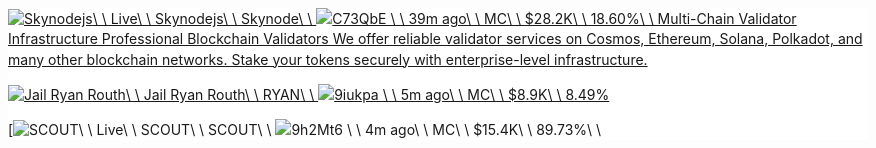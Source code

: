 [![Skynodejs](https://images.pump.fun/coin-image/Fzs6cGKVGAufKpFzP3Dv3bAW5FJ4YVDTKNMhfuLgpump?variant=600x600&ipfs=bafkreid5c3tvqrnykeudvnrkh7jnnaj575k2a4hbcxtz7qrihgpxdmtxpq&src=https%3A%2F%2Fpump.mypinata.cloud%2Fipfs%2Fbafkreid5c3tvqrnykeudvnrkh7jnnaj575k2a4hbcxtz7qrihgpxdmtxpq)\\
\\
Live\\
\\
Skynodejs\\
\\
Skynode\\
\\
![](https://pump.mypinata.cloud/ipfs/QmeSzchzEPqCU1jwTnsipwcBAeH7S4bmVvFGfF65iA1BY1?img-width=16&img-dpr=2&img-onerror=redirect)C73QbE \\
\\
39m ago\\
\\
MC\\
\\
$28.2K\\
\\
18.60%\\
\\
Multi-Chain Validator Infrastructure Professional Blockchain Validators We offer reliable validator services on Cosmos, Ethereum, Solana, Polkadot, and many other blockchain networks. Stake your tokens securely with enterprise-level infrastructure.](https://pump.fun/coin/Fzs6cGKVGAufKpFzP3Dv3bAW5FJ4YVDTKNMhfuLgpump)

[![Jail Ryan Routh](https://images.pump.fun/coin-image/GcEbyZj7iB4r6JJzAKyAPAuoGKq8oimFjFXCpwAipump?variant=600x600&ipfs=QmeSzchzEPqCU1jwTnsipwcBAeH7S4bmVvFGfF65iA1BY1&src=https%3A%2F%2Fpump.mypinata.cloud%2Fipfs%2FQmeSzchzEPqCU1jwTnsipwcBAeH7S4bmVvFGfF65iA1BY1)\\
\\
Jail Ryan Routh\\
\\
RYAN\\
\\
![](https://pump.mypinata.cloud/ipfs/QmeSzchzEPqCU1jwTnsipwcBAeH7S4bmVvFGfF65iA1BY1?img-width=16&img-dpr=2&img-onerror=redirect)9iukpa \\
\\
5m ago\\
\\
MC\\
\\
$8.9K\\
\\
8.49%](https://pump.fun/coin/GcEbyZj7iB4r6JJzAKyAPAuoGKq8oimFjFXCpwAipump)

[![SCOUT](https://images.pump.fun/coin-image/8njvzWarcnnwLyzkW4Pj2GV84Agzsbrf81iTQ7t9pump?variant=600x600&ipfs=bafybeihlcduuvsfqba6upblfibxet4oeptzouxjsxbnx7t44oxlxoa4y4e&src=https%3A%2F%2Fpump.mypinata.cloud%2Fipfs%2Fbafybeihlcduuvsfqba6upblfibxet4oeptzouxjsxbnx7t44oxlxoa4y4e)\\
\\
Live\\
\\
SCOUT\\
\\
SCOUT\\
\\
![](https://pump.mypinata.cloud/ipfs/QmeSzchzEPqCU1jwTnsipwcBAeH7S4bmVvFGfF65iA1BY1?img-width=16&img-dpr=2&img-onerror=redirect)9h2Mt6 \\
\\
4m ago\\
\\
MC\\
\\
$15.4K\\
\\
89.73%\\
\\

· · · · · · ·

▸ EXERCISE INSTRUCTIONS
Wherever the string "width" appears in the listing above, show the whole line.

▸ SOLUTION BELOW
![](https://pump.mypinata.cloud/ipfs/QmeSzchzEPqCU1jwTnsipwcBAeH7S4bmVvFGfF65iA1BY1?img-width=16&img-dpr=2&img-onerror=redirect)C73QbE \\
![](https://pump.mypinata.cloud/ipfs/QmeSzchzEPqCU1jwTnsipwcBAeH7S4bmVvFGfF65iA1BY1?img-width=16&img-dpr=2&img-onerror=redirect)9iukpa \\
![](https://pump.mypinata.cloud/ipfs/QmeSzchzEPqCU1jwTnsipwcBAeH7S4bmVvFGfF65iA1BY1?img-width=16&img-dpr=2&img-onerror=redirect)9h2Mt6 \\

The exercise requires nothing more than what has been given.